'''

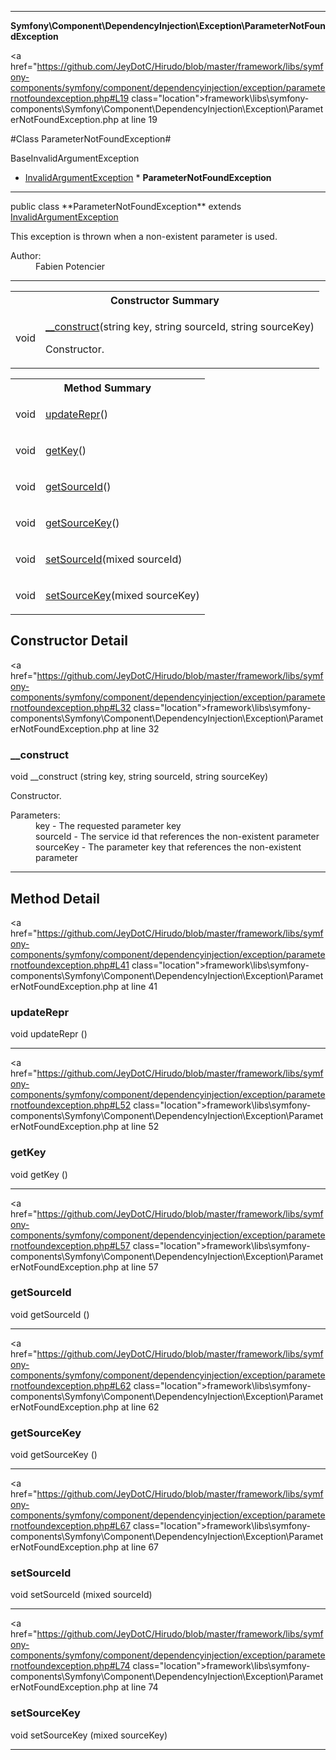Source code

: 
- - -

**Symfony\Component\DependencyInjection\Exception\ParameterNotFoundException**


<a href="https://github.com/JeyDotC/Hirudo/blob/master/framework/libs/symfony-components/symfony/component/dependencyinjection/exception/parameternotfoundexception.php#L19 class="location">framework\libs\symfony-components\Symfony\Component\DependencyInjection\Exception\ParameterNotFoundException.php at line 19</a>

#Class ParameterNotFoundException#

BaseInvalidArgumentException
* <a href="https://github.com/JeyDotC/Hirudo-docs/blob/master/symfony/component/dependencyinjection/exception/invalidargumentexception.html">InvalidArgumentException</a>
        * **ParameterNotFoundException**




- - -

<p class="signature">public  class **ParameterNotFoundException**
extends <a href="https://github.com/JeyDotC/Hirudo-docs/blob/master/symfony/component/dependencyinjection/exception/invalidargumentexception.html">InvalidArgumentException</a>

</p>

<div class="comment" id="overview_description"><p>This exception is thrown when a non-existent parameter is used.</p></div>

<dl>
<dt>Author:</dt>
<dd>Fabien Potencier <fabien@symfony.com></dd>
</dl>


- - -

<table id="summary_constructor">
<tr><th colspan="2">Constructor Summary</th></tr>
<tr>
<td><span class='k'></span> <span class='nx'>void</span></td>
<td class="description"><p class="name"><a href="#__construct">__construct</a>(string key, string sourceId, string sourceKey)</p><p class="description">Constructor.</p></td>
</tr>
</table>

<table id="summary_method">
<tr><th colspan="2">Method Summary</th></tr>
<tr>
<td><span class='k'></span> <span class='nx'>void</span></td>
<td class="description"><p class="name"><a href="#updaterepr">updateRepr</a>()</p></td>
</tr>
<tr>
<td><span class='k'></span> <span class='nx'>void</span></td>
<td class="description"><p class="name"><a href="#getkey">getKey</a>()</p></td>
</tr>
<tr>
<td><span class='k'></span> <span class='nx'>void</span></td>
<td class="description"><p class="name"><a href="#getsourceid">getSourceId</a>()</p></td>
</tr>
<tr>
<td><span class='k'></span> <span class='nx'>void</span></td>
<td class="description"><p class="name"><a href="#getsourcekey">getSourceKey</a>()</p></td>
</tr>
<tr>
<td><span class='k'></span> <span class='nx'>void</span></td>
<td class="description"><p class="name"><a href="#setsourceid">setSourceId</a>(mixed sourceId)</p></td>
</tr>
<tr>
<td><span class='k'></span> <span class='nx'>void</span></td>
<td class="description"><p class="name"><a href="#setsourcekey">setSourceKey</a>(mixed sourceKey)</p></td>
</tr>
</table>

<h2 id="detail_method">Constructor Detail</h2>

<a href="https://github.com/JeyDotC/Hirudo/blob/master/framework/libs/symfony-components/symfony/component/dependencyinjection/exception/parameternotfoundexception.php#L32 class="location">framework\libs\symfony-components\Symfony\Component\DependencyInjection\Exception\ParameterNotFoundException.php at line 32</a>

<h3 id="__construct">__construct</h3>
<span class='k'></span> <span class='nx'>void</span> <span class='nf'>__construct</span> (string key, string sourceId, string sourceKey)

<div class="details">
<p>Constructor.</p><dl>
<dt>Parameters:</dt>
<dd>key - The requested parameter key</dd>
<dd>sourceId - The service id that references the non-existent parameter</dd>
<dd>sourceKey - The parameter key that references the non-existent parameter</dd>
</dl>
</div>

- - -

<h2 id="detail_method">Method Detail</h2>

<a href="https://github.com/JeyDotC/Hirudo/blob/master/framework/libs/symfony-components/symfony/component/dependencyinjection/exception/parameternotfoundexception.php#L41 class="location">framework\libs\symfony-components\Symfony\Component\DependencyInjection\Exception\ParameterNotFoundException.php at line 41</a>

<h3 id="updateRepr()">updateRepr</h3>
<span class='k'></span> <span class='nx'>void</span> <span class='nf'>updateRepr</span> ()

<div class="details">
</div>

- - -


<a href="https://github.com/JeyDotC/Hirudo/blob/master/framework/libs/symfony-components/symfony/component/dependencyinjection/exception/parameternotfoundexception.php#L52 class="location">framework\libs\symfony-components\Symfony\Component\DependencyInjection\Exception\ParameterNotFoundException.php at line 52</a>

<h3 id="getKey()">getKey</h3>
<span class='k'></span> <span class='nx'>void</span> <span class='nf'>getKey</span> ()

<div class="details">
</div>

- - -


<a href="https://github.com/JeyDotC/Hirudo/blob/master/framework/libs/symfony-components/symfony/component/dependencyinjection/exception/parameternotfoundexception.php#L57 class="location">framework\libs\symfony-components\Symfony\Component\DependencyInjection\Exception\ParameterNotFoundException.php at line 57</a>

<h3 id="getSourceId()">getSourceId</h3>
<span class='k'></span> <span class='nx'>void</span> <span class='nf'>getSourceId</span> ()

<div class="details">
</div>

- - -


<a href="https://github.com/JeyDotC/Hirudo/blob/master/framework/libs/symfony-components/symfony/component/dependencyinjection/exception/parameternotfoundexception.php#L62 class="location">framework\libs\symfony-components\Symfony\Component\DependencyInjection\Exception\ParameterNotFoundException.php at line 62</a>

<h3 id="getSourceKey()">getSourceKey</h3>
<span class='k'></span> <span class='nx'>void</span> <span class='nf'>getSourceKey</span> ()

<div class="details">
</div>

- - -


<a href="https://github.com/JeyDotC/Hirudo/blob/master/framework/libs/symfony-components/symfony/component/dependencyinjection/exception/parameternotfoundexception.php#L67 class="location">framework\libs\symfony-components\Symfony\Component\DependencyInjection\Exception\ParameterNotFoundException.php at line 67</a>

<h3 id="setSourceId()">setSourceId</h3>
<span class='k'></span> <span class='nx'>void</span> <span class='nf'>setSourceId</span> (mixed sourceId)

<div class="details">
</div>

- - -


<a href="https://github.com/JeyDotC/Hirudo/blob/master/framework/libs/symfony-components/symfony/component/dependencyinjection/exception/parameternotfoundexception.php#L74 class="location">framework\libs\symfony-components\Symfony\Component\DependencyInjection\Exception\ParameterNotFoundException.php at line 74</a>

<h3 id="setSourceKey()">setSourceKey</h3>
<span class='k'></span> <span class='nx'>void</span> <span class='nf'>setSourceKey</span> (mixed sourceKey)

<div class="details">
</div>

- - -

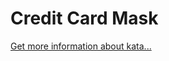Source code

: Credit Card Mask
=
[Get more information about kata...](https://www.codewars.com//kata/5412509bd436bd33920011bc)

'''

PROBLEM → Go through the records above, find every line with the word "html", and list those lines.

RESULT OF THE TASK →
* <a href="https://github.com/JeyDotC/Hirudo-docs/blob/master/symfony/component/dependencyinjection/exception/invalidargumentexception.html">InvalidArgumentException</a>
extends <a href="https://github.com/JeyDotC/Hirudo-docs/blob/master/symfony/component/dependencyinjection/exception/invalidargumentexception.html">InvalidArgumentException</a>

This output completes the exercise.